The firms that lead the former Portuguese colony's $44 billion-a-year gaming business are pledging to spend billions of dollars on opening more amenities like convention centers and theaters, and touting their credentials as good employers.
The stakes are high as Xi's reforms squeeze revenue growth to a low since the industry was liberalized in 2001. Officials set to review Macau's 35 casinos will examine how operators have diversified away from gambling in deciding who gets the most gaming tables in a new strip modeled on Las Vegas, and who hangs on to concessions set to expire from 2020.
U.S. stalwarts like Las Vegas Sands Corp and Wynn Resorts Ltd say they know the new game well. "When you hear the central government and the Macau government urged operators to diversify the attractions of their facilities...they are preaching to the choir. We invented that idea," Steve Wynn, founder of Wynn Resorts, told investors in a conference call on Feb. 4.
The industry review is also likely to shed light on what the casino operators can expect as the first of their licenses start to expire in 2020. Lionel Leong Vai Tac, secretary for Economy and Finance in Macau, said in January there may be changes in taxes on casinos, according to local media, without giving further details.
It also comes as growth in gambling revenue has plummeted, with high-rollers quitting Macau's tables in the face of Xi's zeal for squashing ostentatious spending. The rate of casino revenue growth in January was 17 percentage points lower than a year earlier, the eighth consecutive monthly decline, and February is set to be the worst on record with analysts predicting growth will be down some 35 percentage points.
The six licensed casino operators in the special administrative region are prepared to adapt, and say their track record shows it can be done. In Macau, where one in five people work in the industry, gambling accounts for 95 percent of total revenue, more than double the level in Las Vegas.
"We believe it's in the very best interests of the concession holders to demonstrate to the government the significant investment they are making to help diversify the economy towards other forms of entertainment such as theater and cultural activities," said Aaron Fischer, an analyst at CLSA in Hong Kong.
"These investments should translate into approval for around 400 gaming tables...reasonable considering the capital expenditure investment of between $2.5-4 billion being made by each of the operators," said Fischer.
Casino operators are also trying to emphasize good corporate culture and training for local residents, a key policy target of Macau Chief Executive Fernando Chui's new administration.

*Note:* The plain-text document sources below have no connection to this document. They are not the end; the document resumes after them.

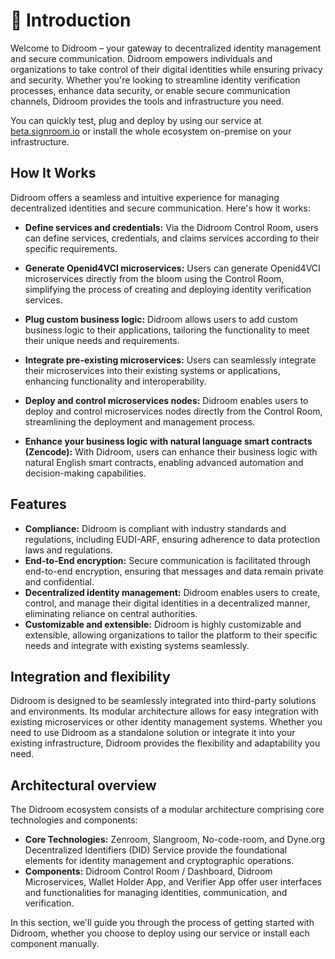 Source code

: # 📖 Introduction

Welcome to Didroom – your gateway to decentralized identity management and secure communication. Didroom empowers individuals and organizations to take control of their digital identities while ensuring privacy and security.
Whether you're looking to streamline identity verification processes, enhance data security, or enable secure communication channels, Didroom provides the tools and infrastructure you need.

You can quickly test, plug and deploy by using our service at [beta.signroom.io](https://beta.signroom.io) or install the whole ecosystem on-premise on your infrastructure.


## How It Works

Didroom offers a seamless and intuitive experience for managing decentralized identities and secure communication. Here's how it works:

* **Define services and credentials:** Via the Didroom Control Room, users can define services, credentials, and claims services according to their specific requirements.

* **Generate Openid4VCI microservices:** Users can generate Openid4VCI microservices directly from the bloom using the Control Room, simplifying the process of creating and deploying identity verification services.

* **Plug custom business logic:** Didroom allows users to add custom business logic to their applications, tailoring the functionality to meet their unique needs and requirements.

* **Integrate pre-existing microservices:** Users can seamlessly integrate their microservices into their existing systems or applications, enhancing functionality and interoperability.

* **Deploy and control microservices nodes:** Didroom enables users to deploy and control microservices nodes directly from the Control Room, streamlining the deployment and management process.

* **Enhance your business logic with natural language smart contracts (Zencode):** With Didroom, users can enhance their business logic with natural English smart contracts, enabling advanced automation and decision-making capabilities.


## Features

- **Compliance:** Didroom is compliant with industry standards and regulations, including EUDI-ARF, ensuring adherence to data protection laws and regulations.
- **End-to-End encryption:** Secure communication is facilitated through end-to-end encryption, ensuring that messages and data remain private and confidential.
- **Decentralized identity management:** Didroom enables users to create, control, and manage their digital identities in a decentralized manner, eliminating reliance on central authorities.
- **Customizable and extensible:** Didroom is highly customizable and extensible, allowing organizations to tailor the platform to their specific needs and integrate with existing systems seamlessly.

## Integration and flexibility

Didroom is designed to be seamlessly integrated into third-party solutions and environments. Its modular architecture allows for easy integration with existing microservices or other identity management systems. Whether you need to use Didroom as a standalone solution or integrate it into your existing infrastructure, Didroom provides the flexibility and adaptability you need.

## Architectural overview

The Didroom ecosystem consists of a modular architecture comprising core technologies and components:
- **Core Technologies:** Zenroom, Slangroom, No-code-room, and Dyne.org Decentralized Identifiers (DID) Service provide the foundational elements for identity management and cryptographic operations.
- **Components:** Didroom Control Room / Dashboard, Didroom Microservices, Wallet Holder App, and Verifier App offer user interfaces and functionalities for managing identities, communication, and verification.

In this section, we'll guide you through the process of getting started with Didroom, whether you choose to deploy using our service or install each component manually.
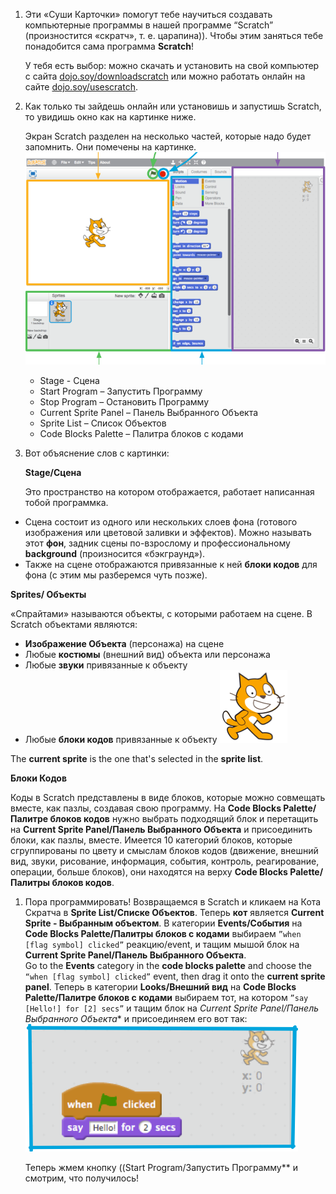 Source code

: 1. Эти «Суши Карточки» помогут тебе научиться создавать компьютерные программы в нашей программе “Scratch” \(произностится «скратч», т. е. царапина\)\). Чтобы этим заняться тебе понадобится сама программа **Scratch**!

   У тебя есть выбор: можно скачать и установить на свой компьютер с сайта [dojo.soy/downloadscratch](dojo.soy/downloadscratch) или можно работать онлайн на сайте [dojo.soy/usescratch](dojo.soy/usescratch). 
   
1. Как только ты зайдешь онлайн или установишь и запустишь Scratch, то увидишь окно как на картинке ниже.

   Экран Scratch разделен на несколько частей, которые надо будет запомнить. Они помечены на картинке. ![](assets/setup1.png)

   * Stage - Сцена
   * Start Program – Запустить Программу
   * Stop Program – Остановить Программу
   * Current Sprite Panel – Панель Выбранного Объекта
   * Sprite List – Список Объектов
   * Code Blocks Palette – Палитра блоков с кодами

1. Вот объяснение слов с картинки:

   **Stage/Сцена**

   Это пространство на котором отображается, работает написанная тобой программка.
  * Сцена состоит из одного или нескольких слоев фона \(готового изображения или цветовой заливки и эффектов\). Можно называть этот **фон**, задник сцены по-взрослому и профессиональному **background** \(произносится «бэкграунд»\). 
  * Также на сцене отображаются привязанные к ней **блоки кодов** для фона \(с этим мы разберемся чуть позже\).
   
   **Sprites/ Объекты**

   «Спрайтами» называются объекты, с которыми работаем на сцене. В Scratch объектами являются:
   
   * **Изображение Объекта** \(персонажа\) на сцене
   * Любые **костюмы** \(внешний вид\) объекта или персонажа
   * Любые **звуки** привязанные к объекту
   * Любые **блоки кодов** привязанные к объекту ![](assets/setup2.png)

   The **current sprite** is the one that's selected in the **sprite list**.

   **Блоки Кодов**

   Коды в Scratch представлены в виде блоков, которые можно совмещать вместе, как пазлы, создавая свою программу. На **Code Blocks Palette/ Палитре блоков кодов** нужно выбрать подходящий блок и перетащить на **Current Sprite Panel/Панель Выбранного Объекта** и присоединить блоки, как пазлы, вместе.
   Имеется 10 категорий блоков, которые сгруппированы по цвету и смыслам блоков кодов \(движение, внешний вид, звуки, рисование, информация, события, контроль, реагирование, операции, больше блоков\), они находятся на верху **Code Blocks Palette/Палитры блоков кодов**.

1. Пора программировать! Возвращаемся в Scratch и кликаем на Кота Скратча в **Sprite List/Списке Объектов**. Теперь **кот** является **Current Sprite - Выбранным объектом**.
   В категории **Events/События** на **Code Blocks Palette/Палитры блоков с кодами** выбираем `”when [flag symbol] clicked”` реакцию/event, и тащим мышой блок на **Current Sprite Panel/Панель Выбранного Объекта**.  
   Go to the **Events** category in the **code blocks palette** and choose the `“when [flag symbol] clicked”` event, then drag it onto the **current sprite panel**.
   Теперь в категории **Looks/Внешний вид** на **Code Blocks Palette/Палитре блоков с кодами** выбираем тот, на котором `”say [Hello!] for [2] secs”` и тащим блок на *Current Sprite Panel/Панель Выбранного Объекта** и присоединяем его вот так: ![](assets/setup3.png)

   Теперь жмем кнопку ((Start Program/Запустить Программу** и смотрим, что получилось!



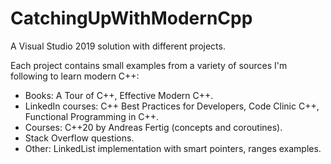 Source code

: # CatchingUpWithModernCpp

A Visual Studio 2019 solution with different projects.

Each project contains small examples from a variety of sources I'm following to learn modern C++:

  - Books: A Tour of C++, Effective Modern C++.
  - LinkedIn courses: C++ Best Practices for Developers, Code Clinic C++, Functional Programming in C++.
  - Courses: C++20 by Andreas Fertig (concepts and coroutines).
  - Stack Overflow questions.
  - Other: LinkedList implementation with smart pointers, ranges examples.
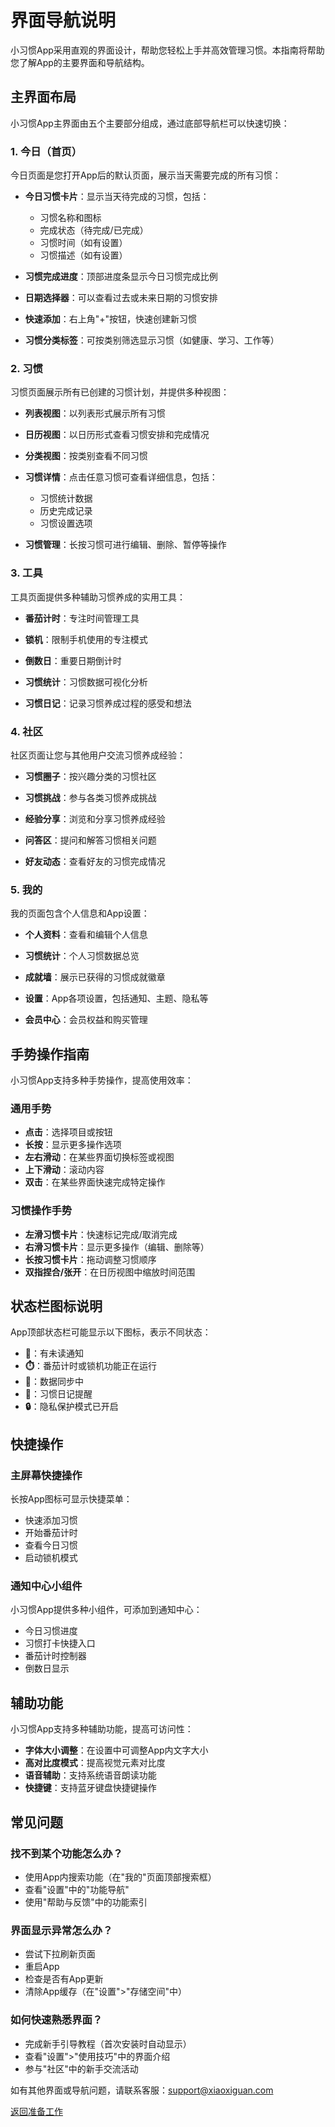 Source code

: # 界面导航说明

小习惯App采用直观的界面设计，帮助您轻松上手并高效管理习惯。本指南将帮助您了解App的主要界面和导航结构。

## 主界面布局

小习惯App主界面由五个主要部分组成，通过底部导航栏可以快速切换：

### 1. 今日（首页）

今日页面是您打开App后的默认页面，展示当天需要完成的所有习惯：

- **今日习惯卡片**：显示当天待完成的习惯，包括：
  - 习惯名称和图标
  - 完成状态（待完成/已完成）
  - 习惯时间（如有设置）
  - 习惯描述（如有设置）
  
- **习惯完成进度**：顶部进度条显示今日习惯完成比例
  
- **日期选择器**：可以查看过去或未来日期的习惯安排

- **快速添加**：右上角"+"按钮，快速创建新习惯

- **习惯分类标签**：可按类别筛选显示习惯（如健康、学习、工作等）

### 2. 习惯

习惯页面展示所有已创建的习惯计划，并提供多种视图：

- **列表视图**：以列表形式展示所有习惯
  
- **日历视图**：以日历形式查看习惯安排和完成情况
  
- **分类视图**：按类别查看不同习惯
  
- **习惯详情**：点击任意习惯可查看详细信息，包括：
  - 习惯统计数据
  - 历史完成记录
  - 习惯设置选项

- **习惯管理**：长按习惯可进行编辑、删除、暂停等操作

### 3. 工具

工具页面提供多种辅助习惯养成的实用工具：

- **番茄计时**：专注时间管理工具
  
- **锁机**：限制手机使用的专注模式
  
- **倒数日**：重要日期倒计时
  
- **习惯统计**：习惯数据可视化分析
  
- **习惯日记**：记录习惯养成过程的感受和想法

### 4. 社区

社区页面让您与其他用户交流习惯养成经验：

- **习惯圈子**：按兴趣分类的习惯社区
  
- **习惯挑战**：参与各类习惯养成挑战
  
- **经验分享**：浏览和分享习惯养成经验
  
- **问答区**：提问和解答习惯相关问题
  
- **好友动态**：查看好友的习惯完成情况

### 5. 我的

我的页面包含个人信息和App设置：

- **个人资料**：查看和编辑个人信息
  
- **习惯统计**：个人习惯数据总览
  
- **成就墙**：展示已获得的习惯成就徽章
  
- **设置**：App各项设置，包括通知、主题、隐私等
  
- **会员中心**：会员权益和购买管理

## 手势操作指南

小习惯App支持多种手势操作，提高使用效率：

### 通用手势

- **点击**：选择项目或按钮
- **长按**：显示更多操作选项
- **左右滑动**：在某些界面切换标签或视图
- **上下滑动**：滚动内容
- **双击**：在某些界面快速完成特定操作

### 习惯操作手势

- **左滑习惯卡片**：快速标记完成/取消完成
- **右滑习惯卡片**：显示更多操作（编辑、删除等）
- **长按习惯卡片**：拖动调整习惯顺序
- **双指捏合/张开**：在日历视图中缩放时间范围

## 状态栏图标说明

App顶部状态栏可能显示以下图标，表示不同状态：

- **🔔**：有未读通知
- **⏱️**：番茄计时或锁机功能正在运行
- **🔄**：数据同步中
- **📝**：习惯日记提醒
- **🔒**：隐私保护模式已开启

## 快捷操作

### 主屏幕快捷操作

长按App图标可显示快捷菜单：
- 快速添加习惯
- 开始番茄计时
- 查看今日习惯
- 启动锁机模式

### 通知中心小组件

小习惯App提供多种小组件，可添加到通知中心：
- 今日习惯进度
- 习惯打卡快捷入口
- 番茄计时控制器
- 倒数日显示

## 辅助功能

小习惯App支持多种辅助功能，提高可访问性：

- **字体大小调整**：在设置中可调整App内文字大小
- **高对比度模式**：提高视觉元素对比度
- **语音辅助**：支持系统语音朗读功能
- **快捷键**：支持蓝牙键盘快捷键操作

## 常见问题

### 找不到某个功能怎么办？

- 使用App内搜索功能（在"我的"页面顶部搜索框）
- 查看"设置"中的"功能导航"
- 使用"帮助与反馈"中的功能索引

### 界面显示异常怎么办？

- 尝试下拉刷新页面
- 重启App
- 检查是否有App更新
- 清除App缓存（在"设置">"存储空间"中）

### 如何快速熟悉界面？

- 完成新手引导教程（首次安装时自动显示）
- 查看"设置">"使用技巧"中的界面介绍
- 参与"社区"中的新手交流活动

如有其他界面或导航问题，请联系客服：support@xiaoxiguan.com

[返回准备工作](/habit/preparation)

"We promoted just under 2,500 employees, 90 percent of whom were Macau locals. As one of the largest employers in Macau, if not the largest, we take our responsibly to the community very seriously," Sands founder Sheldon Adelson told investors in a Jan. 29 conference call.
Despite the extended slide in revenue growth, casino operators remain determined to make it big in Macau, with new developments coming up fast.
Over the next three years, the operators, including Melco Crown, SJM Holdings Ltd, Galaxy Entertainment Group and MGM China Holdings, will open new resorts on the Cotai strip, a reclaimed stretch of land between the bustling main peninsula of Macau and Coloane island, which is modeled on the Las Vegas strip.
These developments point to the future of the gaming industry in Macau, featuring much more than baccarat card tables and roulette wheels.
Galaxy's newest development is set to open on the Cotai strip in May, together with its new Broadway property which will house a 3,000-seat theater.
Meanwhile, Melco Crown is expected to open its movie-themed Studio City in the third quarter with facilities that include a ferris wheel that stands more than 400 feet tall, a night club and a 5,000-seat concert hall.